**REQUIRED WORK**
Tell how many lines of the data below have the string "interviewed" in them. Say nothing more.

**THE DATA**
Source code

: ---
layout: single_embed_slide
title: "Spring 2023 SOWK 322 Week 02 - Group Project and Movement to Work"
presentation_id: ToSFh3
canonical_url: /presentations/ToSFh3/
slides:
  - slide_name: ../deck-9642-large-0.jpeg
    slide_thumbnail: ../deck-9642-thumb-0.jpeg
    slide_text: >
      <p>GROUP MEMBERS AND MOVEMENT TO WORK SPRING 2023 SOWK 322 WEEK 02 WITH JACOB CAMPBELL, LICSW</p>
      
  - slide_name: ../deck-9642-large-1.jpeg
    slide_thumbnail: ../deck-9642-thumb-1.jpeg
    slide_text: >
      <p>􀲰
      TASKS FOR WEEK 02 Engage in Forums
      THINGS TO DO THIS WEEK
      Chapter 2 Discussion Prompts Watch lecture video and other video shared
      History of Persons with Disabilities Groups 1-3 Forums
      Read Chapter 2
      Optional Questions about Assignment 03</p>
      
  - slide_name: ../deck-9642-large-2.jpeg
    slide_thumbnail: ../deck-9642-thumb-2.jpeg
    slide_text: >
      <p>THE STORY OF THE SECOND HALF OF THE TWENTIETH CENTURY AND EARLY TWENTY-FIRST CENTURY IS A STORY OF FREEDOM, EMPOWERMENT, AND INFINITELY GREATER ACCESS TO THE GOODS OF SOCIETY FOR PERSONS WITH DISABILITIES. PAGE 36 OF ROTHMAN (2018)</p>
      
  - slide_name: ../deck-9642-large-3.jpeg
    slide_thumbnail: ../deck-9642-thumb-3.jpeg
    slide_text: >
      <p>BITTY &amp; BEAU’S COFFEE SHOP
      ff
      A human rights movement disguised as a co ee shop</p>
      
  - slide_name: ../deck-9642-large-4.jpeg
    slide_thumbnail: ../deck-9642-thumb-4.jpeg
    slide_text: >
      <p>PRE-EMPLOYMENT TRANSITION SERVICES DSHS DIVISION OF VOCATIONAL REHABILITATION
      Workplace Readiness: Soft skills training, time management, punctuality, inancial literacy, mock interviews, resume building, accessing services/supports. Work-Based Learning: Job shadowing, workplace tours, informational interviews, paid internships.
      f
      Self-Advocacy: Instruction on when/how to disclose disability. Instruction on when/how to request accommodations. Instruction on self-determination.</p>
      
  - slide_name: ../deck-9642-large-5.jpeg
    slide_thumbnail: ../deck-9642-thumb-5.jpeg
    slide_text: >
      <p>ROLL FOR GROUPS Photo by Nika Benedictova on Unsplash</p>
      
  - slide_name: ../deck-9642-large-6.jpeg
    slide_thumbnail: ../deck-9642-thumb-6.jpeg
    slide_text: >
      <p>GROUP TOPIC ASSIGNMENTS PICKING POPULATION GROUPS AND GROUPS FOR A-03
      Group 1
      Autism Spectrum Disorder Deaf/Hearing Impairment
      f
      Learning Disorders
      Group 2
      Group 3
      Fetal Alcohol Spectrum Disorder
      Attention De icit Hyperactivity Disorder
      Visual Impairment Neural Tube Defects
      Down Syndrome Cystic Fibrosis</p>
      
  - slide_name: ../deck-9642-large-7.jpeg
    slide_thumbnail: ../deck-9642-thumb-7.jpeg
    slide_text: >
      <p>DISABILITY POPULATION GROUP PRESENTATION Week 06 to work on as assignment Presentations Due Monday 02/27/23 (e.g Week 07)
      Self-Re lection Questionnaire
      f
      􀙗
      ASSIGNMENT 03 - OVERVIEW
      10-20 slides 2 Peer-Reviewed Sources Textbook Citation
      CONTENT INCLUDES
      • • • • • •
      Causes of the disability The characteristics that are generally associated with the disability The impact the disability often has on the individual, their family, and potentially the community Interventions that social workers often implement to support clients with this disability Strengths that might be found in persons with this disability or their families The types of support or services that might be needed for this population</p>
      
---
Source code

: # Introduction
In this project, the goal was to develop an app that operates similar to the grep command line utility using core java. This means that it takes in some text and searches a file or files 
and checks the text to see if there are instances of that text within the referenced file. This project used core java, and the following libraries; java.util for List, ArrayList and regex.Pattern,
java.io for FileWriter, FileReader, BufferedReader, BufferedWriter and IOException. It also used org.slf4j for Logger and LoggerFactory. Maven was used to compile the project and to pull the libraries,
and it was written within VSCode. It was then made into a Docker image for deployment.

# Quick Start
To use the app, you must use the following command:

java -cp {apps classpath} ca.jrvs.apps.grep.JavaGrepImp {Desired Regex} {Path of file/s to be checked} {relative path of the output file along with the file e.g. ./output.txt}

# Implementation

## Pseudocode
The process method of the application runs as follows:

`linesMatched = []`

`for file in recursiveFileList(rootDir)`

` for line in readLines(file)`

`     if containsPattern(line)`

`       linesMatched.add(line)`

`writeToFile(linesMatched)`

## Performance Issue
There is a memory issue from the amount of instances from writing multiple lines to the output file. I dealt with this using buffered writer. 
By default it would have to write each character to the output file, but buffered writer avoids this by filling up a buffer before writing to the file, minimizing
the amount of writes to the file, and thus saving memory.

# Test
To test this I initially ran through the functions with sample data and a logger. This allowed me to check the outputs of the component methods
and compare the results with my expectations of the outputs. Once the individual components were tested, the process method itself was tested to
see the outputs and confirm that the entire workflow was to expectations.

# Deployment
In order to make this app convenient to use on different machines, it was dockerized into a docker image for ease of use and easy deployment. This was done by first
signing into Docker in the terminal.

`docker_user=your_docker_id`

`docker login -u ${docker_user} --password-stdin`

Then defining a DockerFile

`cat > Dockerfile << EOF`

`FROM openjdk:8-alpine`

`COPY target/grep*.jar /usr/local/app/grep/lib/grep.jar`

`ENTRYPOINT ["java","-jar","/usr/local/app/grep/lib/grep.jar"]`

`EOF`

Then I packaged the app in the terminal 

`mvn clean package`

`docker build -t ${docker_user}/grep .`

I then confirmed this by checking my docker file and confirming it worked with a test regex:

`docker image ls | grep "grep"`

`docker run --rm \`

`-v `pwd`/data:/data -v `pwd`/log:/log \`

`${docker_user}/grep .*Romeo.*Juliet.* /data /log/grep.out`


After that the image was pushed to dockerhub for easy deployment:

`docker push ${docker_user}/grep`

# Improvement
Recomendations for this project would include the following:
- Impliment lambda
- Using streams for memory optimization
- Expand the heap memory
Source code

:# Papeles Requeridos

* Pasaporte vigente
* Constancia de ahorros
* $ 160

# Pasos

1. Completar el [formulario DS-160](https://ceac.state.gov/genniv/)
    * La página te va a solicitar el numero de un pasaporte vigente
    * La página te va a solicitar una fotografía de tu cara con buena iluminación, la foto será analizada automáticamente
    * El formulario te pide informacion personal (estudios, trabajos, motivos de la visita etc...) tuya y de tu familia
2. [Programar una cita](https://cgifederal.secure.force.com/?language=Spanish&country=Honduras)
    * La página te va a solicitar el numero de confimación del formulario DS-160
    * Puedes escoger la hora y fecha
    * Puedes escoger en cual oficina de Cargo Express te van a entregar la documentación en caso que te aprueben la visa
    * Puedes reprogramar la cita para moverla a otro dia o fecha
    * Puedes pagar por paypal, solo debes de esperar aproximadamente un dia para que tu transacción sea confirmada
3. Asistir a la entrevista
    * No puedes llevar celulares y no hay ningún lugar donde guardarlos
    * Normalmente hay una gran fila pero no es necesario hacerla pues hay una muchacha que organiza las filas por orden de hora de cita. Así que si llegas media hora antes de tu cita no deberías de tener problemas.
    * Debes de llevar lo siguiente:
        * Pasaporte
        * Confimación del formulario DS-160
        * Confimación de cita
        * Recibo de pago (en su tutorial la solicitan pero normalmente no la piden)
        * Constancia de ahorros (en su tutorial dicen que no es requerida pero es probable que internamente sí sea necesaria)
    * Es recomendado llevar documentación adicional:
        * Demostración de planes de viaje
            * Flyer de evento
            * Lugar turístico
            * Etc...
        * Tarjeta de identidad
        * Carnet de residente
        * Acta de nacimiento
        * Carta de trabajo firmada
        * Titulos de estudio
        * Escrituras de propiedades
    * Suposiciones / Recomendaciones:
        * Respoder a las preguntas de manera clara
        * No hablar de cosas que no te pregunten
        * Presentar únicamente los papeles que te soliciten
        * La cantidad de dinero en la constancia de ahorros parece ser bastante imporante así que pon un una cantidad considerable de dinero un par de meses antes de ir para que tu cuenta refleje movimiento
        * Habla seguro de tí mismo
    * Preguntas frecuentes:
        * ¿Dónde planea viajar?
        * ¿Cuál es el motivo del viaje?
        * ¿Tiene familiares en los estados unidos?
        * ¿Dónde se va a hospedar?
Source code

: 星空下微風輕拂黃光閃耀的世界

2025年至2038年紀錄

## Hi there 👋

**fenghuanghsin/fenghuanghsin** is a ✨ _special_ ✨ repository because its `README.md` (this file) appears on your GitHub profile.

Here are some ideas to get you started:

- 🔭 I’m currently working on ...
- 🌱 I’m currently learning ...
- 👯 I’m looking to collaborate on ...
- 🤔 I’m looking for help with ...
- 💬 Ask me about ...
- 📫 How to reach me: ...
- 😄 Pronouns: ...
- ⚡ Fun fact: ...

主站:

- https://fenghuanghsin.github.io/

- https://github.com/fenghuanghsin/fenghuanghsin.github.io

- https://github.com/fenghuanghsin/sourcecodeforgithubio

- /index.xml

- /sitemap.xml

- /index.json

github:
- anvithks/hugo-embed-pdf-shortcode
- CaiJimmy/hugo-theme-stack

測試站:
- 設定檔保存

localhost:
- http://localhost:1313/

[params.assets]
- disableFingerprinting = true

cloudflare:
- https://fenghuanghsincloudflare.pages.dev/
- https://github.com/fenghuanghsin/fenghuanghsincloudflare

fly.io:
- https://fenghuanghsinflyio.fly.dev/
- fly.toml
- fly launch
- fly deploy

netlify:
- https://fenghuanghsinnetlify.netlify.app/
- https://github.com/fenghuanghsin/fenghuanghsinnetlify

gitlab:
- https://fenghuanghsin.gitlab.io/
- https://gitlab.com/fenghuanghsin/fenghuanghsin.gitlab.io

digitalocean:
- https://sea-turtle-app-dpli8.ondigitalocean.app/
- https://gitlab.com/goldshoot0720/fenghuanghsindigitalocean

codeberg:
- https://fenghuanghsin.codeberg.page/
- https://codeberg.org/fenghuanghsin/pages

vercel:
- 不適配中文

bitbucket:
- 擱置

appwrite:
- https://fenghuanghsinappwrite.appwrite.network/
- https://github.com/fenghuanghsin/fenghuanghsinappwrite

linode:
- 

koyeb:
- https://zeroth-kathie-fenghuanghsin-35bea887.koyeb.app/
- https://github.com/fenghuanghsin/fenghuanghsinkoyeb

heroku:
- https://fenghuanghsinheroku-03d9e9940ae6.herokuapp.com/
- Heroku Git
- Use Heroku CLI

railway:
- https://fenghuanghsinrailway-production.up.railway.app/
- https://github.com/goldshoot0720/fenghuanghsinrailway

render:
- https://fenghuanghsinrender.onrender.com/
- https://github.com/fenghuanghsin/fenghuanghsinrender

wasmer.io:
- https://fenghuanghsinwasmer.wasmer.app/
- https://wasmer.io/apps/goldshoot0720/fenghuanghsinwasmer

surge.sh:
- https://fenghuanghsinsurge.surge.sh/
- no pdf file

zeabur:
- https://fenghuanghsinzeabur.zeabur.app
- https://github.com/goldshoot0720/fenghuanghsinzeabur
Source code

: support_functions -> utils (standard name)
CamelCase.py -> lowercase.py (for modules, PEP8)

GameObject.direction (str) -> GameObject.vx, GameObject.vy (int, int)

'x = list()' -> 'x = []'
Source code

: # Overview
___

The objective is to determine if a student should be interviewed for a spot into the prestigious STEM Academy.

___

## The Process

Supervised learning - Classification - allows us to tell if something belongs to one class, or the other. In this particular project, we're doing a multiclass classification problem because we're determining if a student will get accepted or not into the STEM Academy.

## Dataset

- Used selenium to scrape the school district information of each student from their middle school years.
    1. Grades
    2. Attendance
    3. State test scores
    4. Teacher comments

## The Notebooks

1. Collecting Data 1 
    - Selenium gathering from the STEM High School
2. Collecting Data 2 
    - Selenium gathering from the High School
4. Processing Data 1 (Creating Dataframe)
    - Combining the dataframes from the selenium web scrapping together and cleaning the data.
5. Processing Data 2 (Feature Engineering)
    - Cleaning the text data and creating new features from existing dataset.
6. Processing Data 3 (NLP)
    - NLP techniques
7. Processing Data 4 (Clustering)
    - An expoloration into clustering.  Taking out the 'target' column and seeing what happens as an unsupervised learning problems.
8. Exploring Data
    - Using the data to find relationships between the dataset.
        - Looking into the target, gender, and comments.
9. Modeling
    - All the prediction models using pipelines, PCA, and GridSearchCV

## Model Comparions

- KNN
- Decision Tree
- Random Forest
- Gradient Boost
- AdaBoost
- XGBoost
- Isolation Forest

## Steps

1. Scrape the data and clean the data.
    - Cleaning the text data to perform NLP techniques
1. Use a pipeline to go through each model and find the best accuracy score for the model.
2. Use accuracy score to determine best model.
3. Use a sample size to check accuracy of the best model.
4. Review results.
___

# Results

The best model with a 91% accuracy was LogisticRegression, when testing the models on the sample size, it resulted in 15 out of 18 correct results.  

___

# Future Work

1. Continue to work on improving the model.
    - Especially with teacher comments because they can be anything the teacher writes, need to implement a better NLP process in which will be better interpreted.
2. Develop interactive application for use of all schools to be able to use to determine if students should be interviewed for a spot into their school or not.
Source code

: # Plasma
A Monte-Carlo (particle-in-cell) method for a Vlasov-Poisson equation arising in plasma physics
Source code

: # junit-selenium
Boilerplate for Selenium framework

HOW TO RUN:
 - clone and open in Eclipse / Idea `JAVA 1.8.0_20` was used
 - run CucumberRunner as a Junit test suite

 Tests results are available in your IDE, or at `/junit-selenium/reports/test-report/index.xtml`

**TASK RESULT**
2